3.4 Parameter analysis of band gap regulation

To improve the attenuation efficiency of OHLRPC, the parameter analysis is carried out to discuss the band gap development law. In this section, the four geometric parameters are designated to investigate the band gap regulation, such as the primitive cell size, the lattice constant, the ratio of coating layer radius to scatterer radius and the random proportions of location.
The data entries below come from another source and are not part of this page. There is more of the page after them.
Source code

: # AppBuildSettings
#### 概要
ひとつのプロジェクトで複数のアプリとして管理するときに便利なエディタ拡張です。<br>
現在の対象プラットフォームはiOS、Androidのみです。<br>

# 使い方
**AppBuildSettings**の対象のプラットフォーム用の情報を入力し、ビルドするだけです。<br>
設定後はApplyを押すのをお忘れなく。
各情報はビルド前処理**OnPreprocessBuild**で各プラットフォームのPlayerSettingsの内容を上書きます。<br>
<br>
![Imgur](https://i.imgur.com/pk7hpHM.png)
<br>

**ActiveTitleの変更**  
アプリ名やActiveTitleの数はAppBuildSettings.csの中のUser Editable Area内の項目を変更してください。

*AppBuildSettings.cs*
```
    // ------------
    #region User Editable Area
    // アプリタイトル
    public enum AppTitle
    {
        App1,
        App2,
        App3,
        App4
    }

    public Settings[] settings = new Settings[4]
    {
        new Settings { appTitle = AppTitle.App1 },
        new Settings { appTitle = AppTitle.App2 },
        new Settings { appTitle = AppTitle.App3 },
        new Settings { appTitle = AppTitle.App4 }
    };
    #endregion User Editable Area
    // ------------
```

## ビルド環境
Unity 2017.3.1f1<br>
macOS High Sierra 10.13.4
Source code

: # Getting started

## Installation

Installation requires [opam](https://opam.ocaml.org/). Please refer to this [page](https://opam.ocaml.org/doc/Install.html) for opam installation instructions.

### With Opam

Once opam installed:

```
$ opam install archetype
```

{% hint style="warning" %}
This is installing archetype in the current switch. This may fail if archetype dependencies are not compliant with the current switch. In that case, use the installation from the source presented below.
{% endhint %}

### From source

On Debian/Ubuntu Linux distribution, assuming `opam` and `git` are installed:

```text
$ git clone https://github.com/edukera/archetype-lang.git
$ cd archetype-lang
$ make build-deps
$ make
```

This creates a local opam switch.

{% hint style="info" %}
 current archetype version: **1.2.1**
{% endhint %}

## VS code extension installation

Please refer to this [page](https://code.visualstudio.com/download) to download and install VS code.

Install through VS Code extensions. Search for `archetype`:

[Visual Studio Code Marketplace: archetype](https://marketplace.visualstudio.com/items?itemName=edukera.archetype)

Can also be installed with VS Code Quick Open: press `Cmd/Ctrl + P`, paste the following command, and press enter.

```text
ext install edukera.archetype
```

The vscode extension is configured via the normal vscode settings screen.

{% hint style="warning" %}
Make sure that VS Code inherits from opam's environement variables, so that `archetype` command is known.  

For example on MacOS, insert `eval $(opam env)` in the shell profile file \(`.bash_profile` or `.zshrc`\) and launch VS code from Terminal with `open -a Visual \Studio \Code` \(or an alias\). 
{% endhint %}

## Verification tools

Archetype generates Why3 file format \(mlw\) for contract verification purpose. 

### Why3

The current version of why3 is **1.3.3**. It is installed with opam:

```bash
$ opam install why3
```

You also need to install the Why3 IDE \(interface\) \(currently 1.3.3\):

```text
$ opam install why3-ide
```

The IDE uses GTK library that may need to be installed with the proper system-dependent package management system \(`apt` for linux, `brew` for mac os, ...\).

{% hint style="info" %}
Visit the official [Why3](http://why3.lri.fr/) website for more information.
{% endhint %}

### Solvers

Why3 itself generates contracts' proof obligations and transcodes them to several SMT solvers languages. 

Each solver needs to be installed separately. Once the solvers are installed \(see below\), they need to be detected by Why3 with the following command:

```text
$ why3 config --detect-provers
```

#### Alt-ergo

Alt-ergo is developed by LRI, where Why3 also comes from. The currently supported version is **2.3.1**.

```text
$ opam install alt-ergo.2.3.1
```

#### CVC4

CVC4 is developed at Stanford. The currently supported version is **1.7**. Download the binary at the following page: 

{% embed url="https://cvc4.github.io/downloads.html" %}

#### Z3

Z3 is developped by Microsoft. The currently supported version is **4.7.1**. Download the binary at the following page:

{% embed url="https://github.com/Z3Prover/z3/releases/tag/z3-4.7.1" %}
Since it has been proved that OHLRPC can be equivalent to a spring-mass system with three vibrators in series in the Sect. 3.3, we can refer to the research method of single vibrator system to theoretically analyze the regulation law of OHLRPC. For the single spring-mass system exhibited in Fig. 13(a), the starting and ending frequency of band gap are written as:

$$f_{{{\text{start}}}} = \frac{1}{2\pi }\sqrt {k/m_{1} } ,$$
(25)
$$f_{{{\text{end}}}} = \frac{1}{2\pi }\sqrt {k/m_{1} { + }k/m_{2} } ,$$
(26)
$$m_{1} = \rho_{{{\text{scatterer}}}} \pi R_{1}^{2} ,$$
(27)
$$m_{2} = \rho_{{{\text{matrix}}}} (a^{2} - \pi R_{2}^{2} ),$$
(28)
$$k = \frac{{4C_{11} R_{1} }}{{R_{2} - R_{1} }},$$
(29)
$$C_{11} = \lambda_{{{\text{coating}}}} + 2\mu_{{{\text{coating}}}} ,$$
(30)

where, \(f_{{{\text{start}}}}\) is the starting frequency of band gap, \(f_{{{\text{end}}}}\) is the ending frequency of band gap, \(m_{1}\) is the equivalent mass of oscillator, \(m_{2}\) is the equivalent mass of matrix, \(k\) is the equivalent stiffness of coating layer.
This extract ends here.